Problem statement
When the line containing "The Rest Service" is reached, include it and end there; set down verbatim every line before it, starting at the top of the records.

Records from a collection:
▼
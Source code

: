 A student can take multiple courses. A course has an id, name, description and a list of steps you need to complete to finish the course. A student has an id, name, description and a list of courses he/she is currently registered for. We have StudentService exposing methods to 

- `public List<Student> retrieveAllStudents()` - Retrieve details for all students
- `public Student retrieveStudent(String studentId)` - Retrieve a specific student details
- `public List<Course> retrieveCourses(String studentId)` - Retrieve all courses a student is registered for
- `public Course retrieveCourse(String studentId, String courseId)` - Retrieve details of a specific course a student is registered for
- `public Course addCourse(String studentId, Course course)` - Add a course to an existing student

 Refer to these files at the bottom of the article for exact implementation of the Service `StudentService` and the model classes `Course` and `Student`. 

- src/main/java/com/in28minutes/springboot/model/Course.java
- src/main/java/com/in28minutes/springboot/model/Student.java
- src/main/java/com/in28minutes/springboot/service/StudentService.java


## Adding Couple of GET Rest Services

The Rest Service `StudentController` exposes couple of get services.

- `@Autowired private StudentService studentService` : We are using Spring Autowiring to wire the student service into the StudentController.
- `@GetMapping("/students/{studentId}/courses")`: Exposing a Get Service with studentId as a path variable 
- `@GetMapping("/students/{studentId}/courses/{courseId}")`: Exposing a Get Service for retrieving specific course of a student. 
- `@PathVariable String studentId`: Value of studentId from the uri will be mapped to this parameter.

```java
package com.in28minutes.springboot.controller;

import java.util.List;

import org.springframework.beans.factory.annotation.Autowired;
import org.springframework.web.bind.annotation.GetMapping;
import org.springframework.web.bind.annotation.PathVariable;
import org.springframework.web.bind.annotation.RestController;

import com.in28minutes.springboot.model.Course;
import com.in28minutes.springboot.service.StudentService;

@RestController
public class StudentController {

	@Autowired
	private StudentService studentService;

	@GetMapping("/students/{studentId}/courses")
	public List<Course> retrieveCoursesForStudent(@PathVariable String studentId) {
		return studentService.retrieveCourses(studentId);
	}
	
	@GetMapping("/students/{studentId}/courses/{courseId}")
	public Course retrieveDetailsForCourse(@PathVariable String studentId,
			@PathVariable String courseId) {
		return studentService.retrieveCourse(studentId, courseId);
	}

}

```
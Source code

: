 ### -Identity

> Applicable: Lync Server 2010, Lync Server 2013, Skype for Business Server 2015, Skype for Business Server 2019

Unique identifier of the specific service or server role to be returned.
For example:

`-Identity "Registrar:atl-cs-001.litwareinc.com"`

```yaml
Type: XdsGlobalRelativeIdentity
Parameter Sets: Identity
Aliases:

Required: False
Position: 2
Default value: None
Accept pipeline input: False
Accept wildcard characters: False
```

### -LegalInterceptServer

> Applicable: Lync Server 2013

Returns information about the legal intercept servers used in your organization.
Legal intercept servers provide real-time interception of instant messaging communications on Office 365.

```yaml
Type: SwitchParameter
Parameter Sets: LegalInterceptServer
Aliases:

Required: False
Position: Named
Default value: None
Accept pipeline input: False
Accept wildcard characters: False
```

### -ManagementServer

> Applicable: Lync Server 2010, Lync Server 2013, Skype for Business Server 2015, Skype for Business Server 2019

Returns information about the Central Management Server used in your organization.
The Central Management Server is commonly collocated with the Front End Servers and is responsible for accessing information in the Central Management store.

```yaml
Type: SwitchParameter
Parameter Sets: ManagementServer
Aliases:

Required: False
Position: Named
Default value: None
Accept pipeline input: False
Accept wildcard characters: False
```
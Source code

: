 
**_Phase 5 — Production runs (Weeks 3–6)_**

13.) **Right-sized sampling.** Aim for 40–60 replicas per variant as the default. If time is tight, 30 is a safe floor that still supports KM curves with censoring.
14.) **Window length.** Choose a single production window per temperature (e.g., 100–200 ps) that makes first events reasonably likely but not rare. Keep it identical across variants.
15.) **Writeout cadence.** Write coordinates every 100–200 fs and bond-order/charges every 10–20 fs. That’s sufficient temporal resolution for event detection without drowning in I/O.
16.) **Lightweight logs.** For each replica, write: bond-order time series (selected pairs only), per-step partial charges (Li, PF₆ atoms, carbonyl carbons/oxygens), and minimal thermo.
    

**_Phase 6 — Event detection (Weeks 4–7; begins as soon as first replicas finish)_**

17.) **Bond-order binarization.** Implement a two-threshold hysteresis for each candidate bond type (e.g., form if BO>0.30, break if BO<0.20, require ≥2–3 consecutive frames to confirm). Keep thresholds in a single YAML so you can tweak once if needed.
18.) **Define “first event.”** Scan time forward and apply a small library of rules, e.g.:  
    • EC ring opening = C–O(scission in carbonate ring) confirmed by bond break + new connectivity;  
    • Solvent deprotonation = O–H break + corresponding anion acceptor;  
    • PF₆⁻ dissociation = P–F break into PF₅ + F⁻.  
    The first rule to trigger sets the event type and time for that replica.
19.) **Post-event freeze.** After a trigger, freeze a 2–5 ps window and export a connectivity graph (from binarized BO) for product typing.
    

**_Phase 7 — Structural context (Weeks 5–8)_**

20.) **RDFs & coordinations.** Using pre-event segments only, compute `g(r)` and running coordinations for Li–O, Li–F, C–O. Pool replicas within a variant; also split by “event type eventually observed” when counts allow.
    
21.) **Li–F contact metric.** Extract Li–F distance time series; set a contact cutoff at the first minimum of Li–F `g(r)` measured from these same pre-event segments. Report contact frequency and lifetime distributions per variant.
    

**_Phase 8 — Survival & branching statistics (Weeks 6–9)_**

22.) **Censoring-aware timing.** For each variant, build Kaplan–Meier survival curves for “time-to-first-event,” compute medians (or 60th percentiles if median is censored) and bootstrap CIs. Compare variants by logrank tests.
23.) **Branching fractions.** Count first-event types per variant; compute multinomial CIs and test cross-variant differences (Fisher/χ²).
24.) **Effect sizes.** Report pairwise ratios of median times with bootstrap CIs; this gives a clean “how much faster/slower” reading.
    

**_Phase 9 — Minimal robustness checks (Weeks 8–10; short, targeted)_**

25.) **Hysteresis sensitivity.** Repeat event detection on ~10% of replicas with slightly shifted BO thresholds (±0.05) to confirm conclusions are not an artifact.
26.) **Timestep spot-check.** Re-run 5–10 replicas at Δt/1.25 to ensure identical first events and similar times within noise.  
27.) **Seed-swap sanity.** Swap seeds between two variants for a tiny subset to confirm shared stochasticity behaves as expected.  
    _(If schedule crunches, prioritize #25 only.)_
▲
Answer space
Source code

: A student can take multiple courses. A course has an id, name, description and a list of steps you need to complete to finish the course. A student has an id, name, description and a list of courses he/she is currently registered for. We have StudentService exposing methods to 

- `public List<Student> retrieveAllStudents()` - Retrieve details for all students
- `public Student retrieveStudent(String studentId)` - Retrieve a specific student details
- `public List<Course> retrieveCourses(String studentId)` - Retrieve all courses a student is registered for
- `public Course retrieveCourse(String studentId, String courseId)` - Retrieve details of a specific course a student is registered for
- `public Course addCourse(String studentId, Course course)` - Add a course to an existing student

 Refer to these files at the bottom of the article for exact implementation of the Service `StudentService` and the model classes `Course` and `Student`. 

- src/main/java/com/in28minutes/springboot/model/Course.java
- src/main/java/com/in28minutes/springboot/model/Student.java
- src/main/java/com/in28minutes/springboot/service/StudentService.java


## Adding Couple of GET Rest Services

The Rest Service `StudentController` exposes couple of get services.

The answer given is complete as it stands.